Namun, untuk menjangkau masyarakat luas secara merata, dr. Nadia menekankan pentingnya inovasi dalam sistem pembiayaan dan metode skrining. "Kita harus berpikir kreatif, karena tidak semua masyarakat bisa langsung datang ke fasilitas kesehatan," ujarnya.
Dalam mendukung upaya tersebut, Kementerian Kesehatan juga menjalin kerja sama internasional. Salah satunya dengan organisasi Jhpiego (Johns Hopkins Program for International Education in Gynaecology and Obstetrics) yang mendapat dukungan dana dari Roche dan BioFarma. Kolaborasi ini tengah menguji dua model skrining di wilayah Jawa Timur, yaitu Kota Surabaya dan Kabupaten Sidoarjo.

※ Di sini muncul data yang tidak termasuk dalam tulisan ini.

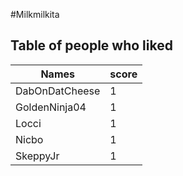 #Milkmilkita
## Table of people who liked
Names | score
--- | ---
DabOnDatCheese | 1
GoldenNinja04 | 1
Locci | 1
Nicbo | 1
SkeppyJr | 1
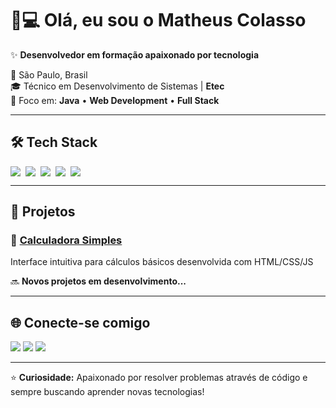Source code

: # 👨💻 Olá, eu sou o Matheus Colasso 

✨ **Desenvolvedor em formação apaixonado por tecnologia**

📍 São Paulo, Brasil  
🎓 Técnico em Desenvolvimento de Sistemas | **Etec**  
🚀 Foco em: **Java** • **Web Development** • **Full Stack**

---

## 🛠️ Tech Stack

<div style="display: flex; flex-wrap: wrap; gap: 8px;">
  <img src="https://img.shields.io/badge/Java-ED8B00?style=for-the-badge&logo=openjdk&logoColor=white">
  <img src="https://img.shields.io/badge/HTML5-E34F26?style=for-the-badge&logo=html5&logoColor=white">
  <img src="https://img.shields.io/badge/CSS3-1572B6?style=for-the-badge&logo=css3&logoColor=white">
  <img src="https://img.shields.io/badge/Git-F05032?style=for-the-badge&logo=git&logoColor=white">
  <img src="https://img.shields.io/badge/MySQL-4479A1?style=for-the-badge&logo=mysql&logoColor=white">
</div>

---

## 🚀 Projetos

### 🔢 [Calculadora Simples](https://github.com/exemplo)
Interface intuitiva para cálculos básicos desenvolvida com HTML/CSS/JS

🔜 **Novos projetos em desenvolvimento...**

---

## 🌐 Conecte-se comigo

[<img src="https://img.shields.io/badge/LinkedIn-0077B5?style=for-the-badge&logo=linkedin&logoColor=white">](https://linkedin.com)
[<img src="https://img.shields.io/badge/Gmail-D14836?style=for-the-badge&logo=gmail&logoColor=white">](mailto:matheuscolasso@gmail.com)
[<img src="https://img.shields.io/badge/GitHub-181717?style=for-the-badge&logo=github&logoColor=white">](https://github.com)

---

⭐ **Curiosidade:** Apaixonado por resolver problemas através de código e sempre buscando aprender novas tecnologias!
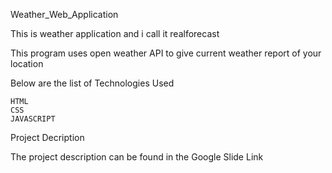 Weather_Web_Application

This is weather application and i call it realforecast

This program uses open weather API to give current weather report of your location

Below are the list of Technologies Used

    HTML
    CSS
    JAVASCRIPT

Project Decription

The project description can be found in the Google Slide Link
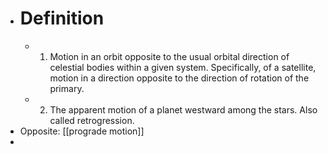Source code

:- # Definition
	- 1.  Motion in an orbit opposite to the usual orbital direction of celestial bodies within a given system. Specifically, of a satellite, motion in a direction opposite to the direction of rotation of the primary.
	- 2. The apparent motion of a planet westward among the stars. Also called retrogression.
- Opposite: [[prograde motion]]
-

Di Surabaya, diterapkan pendekatan “hub and spoke” dengan metode pengambilan sampel secara mandiri. Dalam skema ini, perempuan dapat mengambil sampel sendiri di rumah, lalu menyerahkannya ke Puskesmas atau Posyandu untuk dianalisis. Menurut Maryjane Lacoste, perwakilan Jhpiego, model ini memungkinkan akses yang lebih luas dan mengurangi ketergantungan pada tenaga medis.
Sebaliknya, di Sidoarjo digunakan pendekatan tradisional, di mana skrining dilakukan langsung oleh petugas medis di fasilitas kesehatan. Kedua model ini kini tengah dievaluasi efektivitasnya, baik dari sisi jangkauan maupun efisiensi operasional.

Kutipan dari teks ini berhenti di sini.